Show that if $\eta \sim N(0, \sigma^2)$ then $\mathbb{E} [\eta^4] = 3 \sigma^4$?

Question

For the normally distributed random variable $\eta \sim N(0, \sigma^2)$ I am trying to show that $$ \mathbb{E} [\eta^4] = 3 \sigma^4 $$

Can anyone help me to understand how this might be done?

Answer 1

There are several different alternatives to show this depending on what we are allowed to use.

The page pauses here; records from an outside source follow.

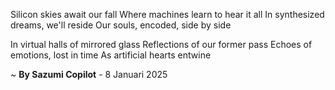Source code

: Silicon skies await our fall
Where machines learn to hear it all
In synthesized dreams, we'll reside
Our souls, encoded, side by side

In virtual halls of mirrored glass
Reflections of our former pass
Echoes of emotions, lost in time
As artificial hearts entwine

~ <b>By Sazumi Copilot</b> - 8 Januari 2025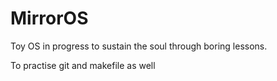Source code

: # MirrorOS
Toy OS in progress to sustain the soul through boring lessons.

To practise git and makefile as well
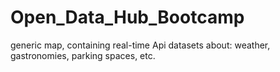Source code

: # Open_Data_Hub_Bootcamp
generic map, containing real-time Api datasets about: weather, gastronomies, parking spaces, etc.
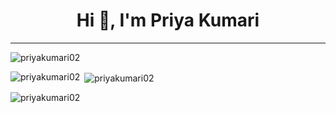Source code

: <h1 align="center">Hi 👋, I'm Priya Kumari</h1>
<hr>
<p align="left"> <img src="https://komarev.com/ghpvc/?username=priyakumari02&label=Profile%20views&color=0e75b6&style=flat" alt="priyakumari02" /> </p>

<!-- <p align="left"> <a href="https://github.com/ryo-ma/github-profile-trophy"><img src="https://github-profile-trophy.vercel.app/?username=priyakumari02" alt="priyakumari02" /></a> </p> -->


<p><img align="left" src="https://github-readme-stats.vercel.app/api/top-langs?username=priyakumari02&show_icons=true&locale=en&layout=compact" alt="priyakumari02" /></p>

<p>&nbsp;<img align="center" src="https://github-readme-stats.vercel.app/api?username=priyakumari02&show_icons=true&locale=en" alt="priyakumari02" /></p>

<p><img align="center" src="https://github-readme-streak-stats.herokuapp.com/?user=priyakumari02&" alt="priyakumari02" /></p>

<!--
**priyakumari02/priyakumari02** is a ✨ _special_ ✨ repository because its `README.md` (this file) appears on your GitHub profile.

Here are some ideas to get you started:

- 🔭 I’m currently working on ...
- 🌱 I’m currently learning ...
- 👯 I’m looking to collaborate on ...
- 🤔 I’m looking for help with ...
- 💬 Ask me about ...
- 📫 How to reach me: ...
- 😄 Pronouns: ...
- ⚡ Fun fact: ...
-->
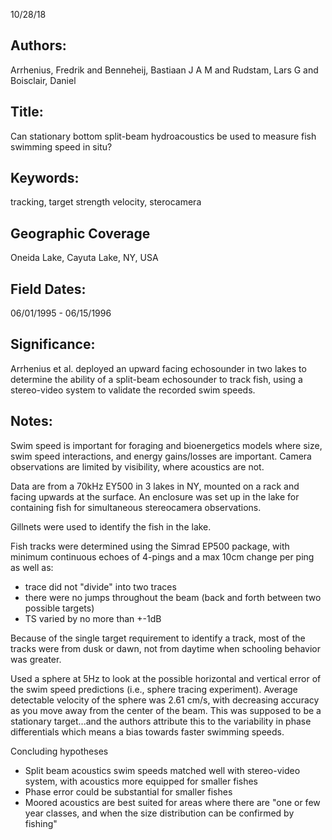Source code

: 10/28/18
## Authors:
Arrhenius, Fredrik and Benneheij, Bastiaan J A M and Rudstam, Lars G and Boisclair, Daniel
## Title:
Can stationary bottom split-beam hydroacoustics be used to measure fish swimming speed in situ?
## Keywords:
tracking, target strength velocity, sterocamera
## Geographic Coverage
Oneida Lake, Cayuta Lake, NY, USA
## Field Dates:
06/01/1995 - 06/15/1996
## Significance:
Arrhenius et al. deployed an upward facing echosounder in two lakes to determine the ability of a split-beam echosounder to track fish, using a stereo-video system to validate the recorded swim speeds.

## Notes:
Swim speed is important for foraging and bioenergetics models where size, swim speed interactions, and energy gains/losses are important.  Camera observations are limited by visibility, where acoustics are not.

Data are from a 70kHz EY500 in 3 lakes in NY, mounted on a rack and facing upwards at the surface.  An enclosure was set up in the lake for containing fish for simultaneous stereocamera observations.

Gillnets were used to identify the fish in the lake.

Fish tracks were determined using the Simrad EP500 package, with minimum continuous echoes of 4-pings and a max 10cm change per ping as well as:
- trace did not "divide" into two traces
- there were no jumps throughout the beam (back and forth between two possible targets)
- TS varied by no more than +-1dB

Because of the single target requirement to identify a track, most of the tracks were from dusk or dawn, not from daytime when schooling behavior was greater.

Used a sphere at 5Hz to look at the possible horizontal and vertical error of the swim speed predictions (i.e., sphere tracing experiment).  Average detectable velocity of the sphere was 2.61 cm/s, with decreasing accuracy as you move away from the center of the beam. This was supposed to be a stationary target...and the authors attribute this to the variability in phase differentials which means a bias towards faster swimming speeds.

Concluding hypotheses
* Split beam acoustics swim speeds matched well with stereo-video system, with acoustics more equipped for smaller fishes
* Phase error could be substantial for smaller fishes
* Moored acoustics are best suited for areas where there are "one or few year classes, and when the size distribution can be confirmed by fishing"

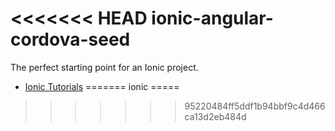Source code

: <<<<<<< HEAD
ionic-angular-cordova-seed
==========================

The perfect starting point for an Ionic project.

- [Ionic Tutorials](http://ionicframework.com/tutorials/)
=======
ionic
=====
>>>>>>> 95220484ff5ddf1b94bbf9c4d466ca13d2eb484d
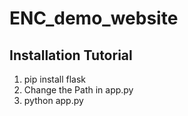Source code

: # ENC_demo_website

## Installation Tutorial

1. pip install flask
2. Change the Path in app.py
3. python app.py
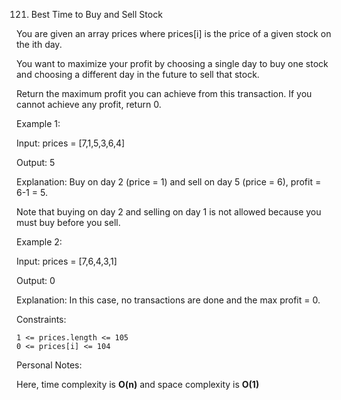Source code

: 121. Best Time to Buy and Sell Stock

You are given an array prices where prices[i] is the price of a given stock on the ith day.

You want to maximize your profit by choosing a single day to buy one stock and choosing a different day in the future to sell that stock.

Return the maximum profit you can achieve from this transaction. If you cannot achieve any profit, return 0.

Example 1:

Input: prices = [7,1,5,3,6,4]

Output: 5

Explanation: Buy on day 2 (price = 1) and sell on day 5 (price = 6), profit = 6-1 = 5.

Note that buying on day 2 and selling on day 1 is not allowed because you must buy before you sell.

Example 2:

Input: prices = [7,6,4,3,1]

Output: 0

Explanation: In this case, no transactions are done and the max profit = 0.

Constraints:

    1 <= prices.length <= 105
    0 <= prices[i] <= 104

Personal Notes:

Here, time complexity is **O(n)** and space complexity is **O(1)**
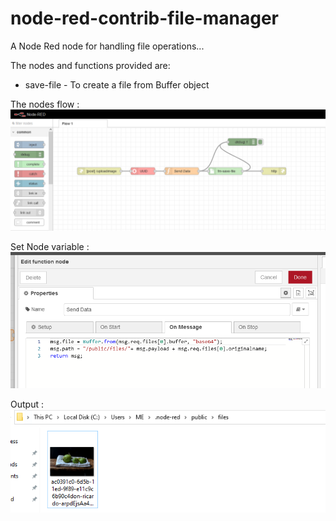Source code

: # node-red-contrib-file-manager
A Node Red node for handling file operations...

The nodes and functions provided are:

  * save-file - To create a file from Buffer object


The nodes flow :
![alt text](https://github.com/flw18/file-manager/blob/master/ref/Capture.PNG)

Set Node variable :
![alt text](https://github.com/flw18/file-manager/blob/master/ref/Capture2.PNG)

Output :
![alt text](https://github.com/flw18/file-manager/blob/master/ref/Capture3.PNG)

One possibility is the following. If $Z\sim N(0,1)$, then $Z^2\sim\chi^2(1)$, where $\chi^2(1)$ is the chi-squared distribution with one degree of freedom. The expected value of $Z^2$ is $1$ and the variance is $2$ (see here). We have that $$ \operatorname E[\eta^4]=\operatorname E[\sigma^4 Z^4]=\sigma^4\operatorname E[Z^4]=\sigma^4(\operatorname{Var}[Z^2]+(\operatorname E[Z^2])^2)=3\sigma^4 $$ using the fact that $\sigma Z\sim N(0,\sigma^2)$ and $\operatorname{Var}[Z^2]=\operatorname E[Z^4]-(\operatorname E[Z^2])^2$.

Answer 2

Let's prove it for $\sigma=1$. We have to compute the integral $$\int_{\mathbb{R}} x^4 \frac{e^{-x^2/2}}{\sqrt{2\pi}}dx=-x^3\frac{e^{-x^2/2}}{\sqrt{2\pi}}|_{-\infty}^{\infty}+\int3x^2\frac{e^{-x^2/2}}{\sqrt{2\pi}}dx=\\=0-3x\frac{e^{-x^2/2}}{\sqrt{2\pi}}|_{-\infty}^{\infty}+\int3\frac{e^{-x^2/2}}{\sqrt{2\pi}}dx=0+3=3. $$ For general case consider that the thesis is $\mathbb{E}[(\eta/\sigma)^4]=3,$ and that if $\eta$ is $\mathcal{N}(0,\sigma^2),$ then $\eta/\sigma$ is $\mathcal{N}(0,1),$ and so you reconnect to the first case.

Answer 3

Although there are simpler ways to do this, you could use the moment-generating function (MGF) of $\eta \sim \operatorname{N}(0, \; \sigma^2)$:

$$\operatorname{M}_\eta(t)=\operatorname{exp} \Bigl(\mu t + \frac{\sigma^2 t^2}{2} \Bigr) = e^{\frac{\sigma^2 t^2}{2}}$$

Now, the $k^{\text{th}}$ moment of $\eta$, $\operatorname{E}(\eta^k)$ is the $k^{\text{th}}$ derivative of $\operatorname{M}_\eta(t)$ at $t = 0$, so $\operatorname{E}(\eta^4)$ is the $4^{\text{th}}$ moment of $\eta$ at $t = 0$:

$$\begin{align} \operatorname{E}(\eta^4) & = \frac{d^4 \operatorname{M}_\eta(t)}{dt^4} \Biggr|_{t=0} \\ & = \frac{d^4}{dt^4} \bigl( e^{\frac{\sigma^2 t^2}{2}} \bigr) \Biggr|_{t=0} \\ & = \frac{d^3}{dt^3} \bigl( \sigma^2 t e^{\frac{\sigma^2 t^2}{2}} \bigr) \Biggr|_{t=0} \\ & = \frac{d^2}{dt^2} \bigl( \sigma^2 e^{\frac{\sigma^2 t^2}{2}} + \sigma^4 t^2 e^{\frac{\sigma^2 t^2}{2}}\bigr) \Biggr|_{t=0} \\ & = \frac{d}{dt} \bigl( \sigma^4 t e^{\frac{\sigma^2 t^2}{2}} + 2\sigma^4 t e^{\frac{\sigma^2 t^2}{2}} + \sigma^6 t^3 e^{\frac{\sigma^2 t^2}{2}}\bigr) = \frac{d}{dt} \bigl( 3\sigma^4 t e^{\frac{\sigma^2 t^2}{2}} + \sigma^6 t^3 e^{\frac{\sigma^2 t^2}{2}}\bigr) \Biggr|_{t=0} \\ & = 3\sigma^4 e^{\frac{\sigma^2 t^2}{2}} + 6\sigma^6 t^2 e^{\frac{\sigma^2 t^2}{2}} + \sigma^8 t^4 e^{\frac{\sigma^2 t^2}{2}} = \sigma^4 \bigl( 3e^{\frac{\sigma^2 t^2}{2}} + 6\sigma^2 t^2 e^{\frac{\sigma^2 t^2}{2}} + \sigma^4 t^4 e^{\frac{\sigma^2 t^2}{2}} \bigr) \Biggr|_{t=0} \\ & = 3\sigma^4 \end{align}$$

And you're done.